# Digital Dash Gas Gauge



## asleepz (Feb 24, 2004)

Alright on the Digital Dash on the Z's they have a fuel gauge that registers in little bars.

In the Owners manual it says the digital read out (the orange numbers) will read when the tank is approx. 5 gals. Is everyone elses digital read out off when it is over 5 gallons and when it shows how many gallons are left (in the orange numbers) does the graphic read out (the little bars) show empty or damn close?

I'm just wondering because the graphic read out only shows my tank holding 9 gallons which is really screwed up. I tried to take out the sensor but couldn't slide it out of the hole in the tank. Is there something special you have to do?


----------



## RocketRodent (Jun 21, 2004)

Thats the exact way the damn thing works in the analog gauge setup. My main goes to E after 10 gallons, then the reserve pops up a bit later. Its not a defect as far as I know. Just a way the Japanese scare us into not running our Z's outta gas.


----------



## asleepz (Feb 24, 2004)

Yeah well I don't have the analog and already know the info on it, I'm looking for digital info


----------



## RocketRodent (Jun 21, 2004)

The main mechanism on the Fuel senders are indenticle, other than the wiring hook up they are the same. So I would assume that they would read in a similar manner. Thats all i was pointing out.. didn't mean to offend.


----------



## asleepz (Feb 24, 2004)

Not offended at all I just need to know how the digital dash gas gauge works.

alright I'm reading the owners manual more

Fuel tank:

US measure 19 gal
IMP Measure 15 7/8 gal
Liters 72

Could this be why the graphical one reads roughly 10 then it would switch to the numearicle one when it hits 5 gals remaining


----------



## asleepz (Feb 24, 2004)

anyone?


----------



## '85 fairlady (May 1, 2004)

If im not mistaken this has been discussed before???


----------



## asleepz (Feb 24, 2004)

Yes it has and I revived the thread. Look at the dates.


----------



## z31 (Oct 19, 2004)

the guage should go down to 2 bars, then the '5' will light up and start counting down. at about 2 gallons the bars will be completely gone.

this is how it worked with both of my 85s that had digi dashes.

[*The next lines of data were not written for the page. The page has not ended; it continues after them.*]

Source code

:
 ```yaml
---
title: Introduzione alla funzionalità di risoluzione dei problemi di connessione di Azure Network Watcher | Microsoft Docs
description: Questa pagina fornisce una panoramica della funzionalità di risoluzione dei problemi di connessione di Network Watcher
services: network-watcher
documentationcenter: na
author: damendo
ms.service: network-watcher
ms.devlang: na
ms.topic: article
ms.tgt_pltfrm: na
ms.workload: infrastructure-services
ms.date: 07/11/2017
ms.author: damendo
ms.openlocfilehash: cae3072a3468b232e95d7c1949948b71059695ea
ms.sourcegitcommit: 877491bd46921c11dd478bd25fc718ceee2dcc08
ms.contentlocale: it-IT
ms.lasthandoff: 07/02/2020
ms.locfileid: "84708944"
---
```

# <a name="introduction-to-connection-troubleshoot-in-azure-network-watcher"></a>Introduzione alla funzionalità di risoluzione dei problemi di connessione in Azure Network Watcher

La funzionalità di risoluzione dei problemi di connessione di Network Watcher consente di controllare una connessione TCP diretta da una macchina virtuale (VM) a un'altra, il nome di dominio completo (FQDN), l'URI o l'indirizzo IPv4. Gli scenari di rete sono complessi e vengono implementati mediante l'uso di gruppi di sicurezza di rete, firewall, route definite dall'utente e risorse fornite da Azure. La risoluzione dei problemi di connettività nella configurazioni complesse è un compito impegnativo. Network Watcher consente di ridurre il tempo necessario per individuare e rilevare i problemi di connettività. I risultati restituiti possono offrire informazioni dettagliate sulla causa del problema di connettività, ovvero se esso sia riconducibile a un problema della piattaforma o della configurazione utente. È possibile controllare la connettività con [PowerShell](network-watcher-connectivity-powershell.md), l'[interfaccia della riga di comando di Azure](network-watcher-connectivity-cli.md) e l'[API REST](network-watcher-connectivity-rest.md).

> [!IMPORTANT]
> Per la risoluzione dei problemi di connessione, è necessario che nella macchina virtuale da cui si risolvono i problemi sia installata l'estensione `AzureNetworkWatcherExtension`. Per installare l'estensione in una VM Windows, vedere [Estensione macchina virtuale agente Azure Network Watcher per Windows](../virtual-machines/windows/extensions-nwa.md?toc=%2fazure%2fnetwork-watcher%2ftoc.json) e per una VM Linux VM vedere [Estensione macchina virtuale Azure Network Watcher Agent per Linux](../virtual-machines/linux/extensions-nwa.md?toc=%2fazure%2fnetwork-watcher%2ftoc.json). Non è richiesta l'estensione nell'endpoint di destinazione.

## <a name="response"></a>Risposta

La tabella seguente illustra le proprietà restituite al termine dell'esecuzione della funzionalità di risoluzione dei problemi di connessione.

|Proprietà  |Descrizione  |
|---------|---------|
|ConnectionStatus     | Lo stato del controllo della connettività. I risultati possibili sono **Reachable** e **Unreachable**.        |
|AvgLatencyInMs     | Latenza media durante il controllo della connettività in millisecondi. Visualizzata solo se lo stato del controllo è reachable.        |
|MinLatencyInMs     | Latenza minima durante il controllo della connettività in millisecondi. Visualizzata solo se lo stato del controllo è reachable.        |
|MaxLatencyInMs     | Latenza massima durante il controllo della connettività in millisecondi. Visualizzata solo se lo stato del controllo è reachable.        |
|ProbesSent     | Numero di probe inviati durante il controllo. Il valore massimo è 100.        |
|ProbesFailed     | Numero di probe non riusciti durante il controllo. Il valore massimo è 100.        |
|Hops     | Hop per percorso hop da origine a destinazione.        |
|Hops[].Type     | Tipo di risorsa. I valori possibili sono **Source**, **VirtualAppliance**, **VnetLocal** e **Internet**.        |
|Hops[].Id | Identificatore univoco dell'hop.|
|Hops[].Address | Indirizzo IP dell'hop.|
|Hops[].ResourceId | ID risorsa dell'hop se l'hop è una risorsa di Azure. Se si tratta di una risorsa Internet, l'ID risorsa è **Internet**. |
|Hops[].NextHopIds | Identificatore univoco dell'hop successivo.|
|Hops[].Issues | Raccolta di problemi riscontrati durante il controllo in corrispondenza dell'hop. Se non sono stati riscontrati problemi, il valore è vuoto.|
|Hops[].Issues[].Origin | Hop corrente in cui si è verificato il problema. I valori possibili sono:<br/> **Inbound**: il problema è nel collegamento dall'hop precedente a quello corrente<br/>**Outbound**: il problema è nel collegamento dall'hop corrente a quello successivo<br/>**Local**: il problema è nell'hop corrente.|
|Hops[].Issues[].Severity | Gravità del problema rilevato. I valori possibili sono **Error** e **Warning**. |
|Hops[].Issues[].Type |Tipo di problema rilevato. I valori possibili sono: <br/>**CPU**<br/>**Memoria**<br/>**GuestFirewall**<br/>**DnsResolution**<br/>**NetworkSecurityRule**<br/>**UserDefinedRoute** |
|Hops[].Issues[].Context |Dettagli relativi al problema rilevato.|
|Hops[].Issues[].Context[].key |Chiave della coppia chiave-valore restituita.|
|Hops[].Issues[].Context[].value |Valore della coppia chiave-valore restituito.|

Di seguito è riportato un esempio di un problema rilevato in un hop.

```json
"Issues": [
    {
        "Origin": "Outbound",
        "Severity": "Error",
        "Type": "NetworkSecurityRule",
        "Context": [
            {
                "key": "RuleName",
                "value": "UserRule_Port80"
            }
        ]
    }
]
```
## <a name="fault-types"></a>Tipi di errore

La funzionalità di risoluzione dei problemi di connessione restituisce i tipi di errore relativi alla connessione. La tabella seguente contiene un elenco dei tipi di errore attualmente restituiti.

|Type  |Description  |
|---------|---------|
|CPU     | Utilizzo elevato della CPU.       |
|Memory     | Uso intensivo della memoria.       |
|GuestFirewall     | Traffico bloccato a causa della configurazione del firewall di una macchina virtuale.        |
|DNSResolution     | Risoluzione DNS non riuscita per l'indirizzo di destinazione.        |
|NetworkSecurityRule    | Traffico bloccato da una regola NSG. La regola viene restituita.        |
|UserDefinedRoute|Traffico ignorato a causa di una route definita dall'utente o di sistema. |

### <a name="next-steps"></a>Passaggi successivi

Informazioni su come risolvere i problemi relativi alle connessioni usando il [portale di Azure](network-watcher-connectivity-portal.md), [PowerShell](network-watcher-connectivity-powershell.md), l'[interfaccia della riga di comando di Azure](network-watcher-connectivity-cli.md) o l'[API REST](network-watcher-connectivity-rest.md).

in my SS, it the main needle goes to empty around 10 gallons, then the little needle shows up about 100 miles later and counts down (i think someone stated this before). It's likely normal what you're experiencing, I've noticed that if the car (the SS) is below about 1/2 tank, it'll sputter if i accel hard on an onramp. They may have changed the gauge calibration so people will fill up before that happens.


----------



## asleepz (Feb 24, 2004)

z31 said:


> the guage should go down to 2 bars, then the '5' will light up and start counting down. at about 2 gallons the bars will be completely gone.
> 
> this is how it worked with both of my 85s that had digi dashes.
> 
> in my SS, it the main needle goes to empty around 10 gallons, then the little needle shows up about 100 miles later and counts down (i think someone stated this before). It's likely normal what you're experiencing, I've noticed that if the car (the SS) is below about 1/2 tank, it'll sputter if i accel hard on an onramp. They may have changed the gauge calibration so people will fill up before that happens.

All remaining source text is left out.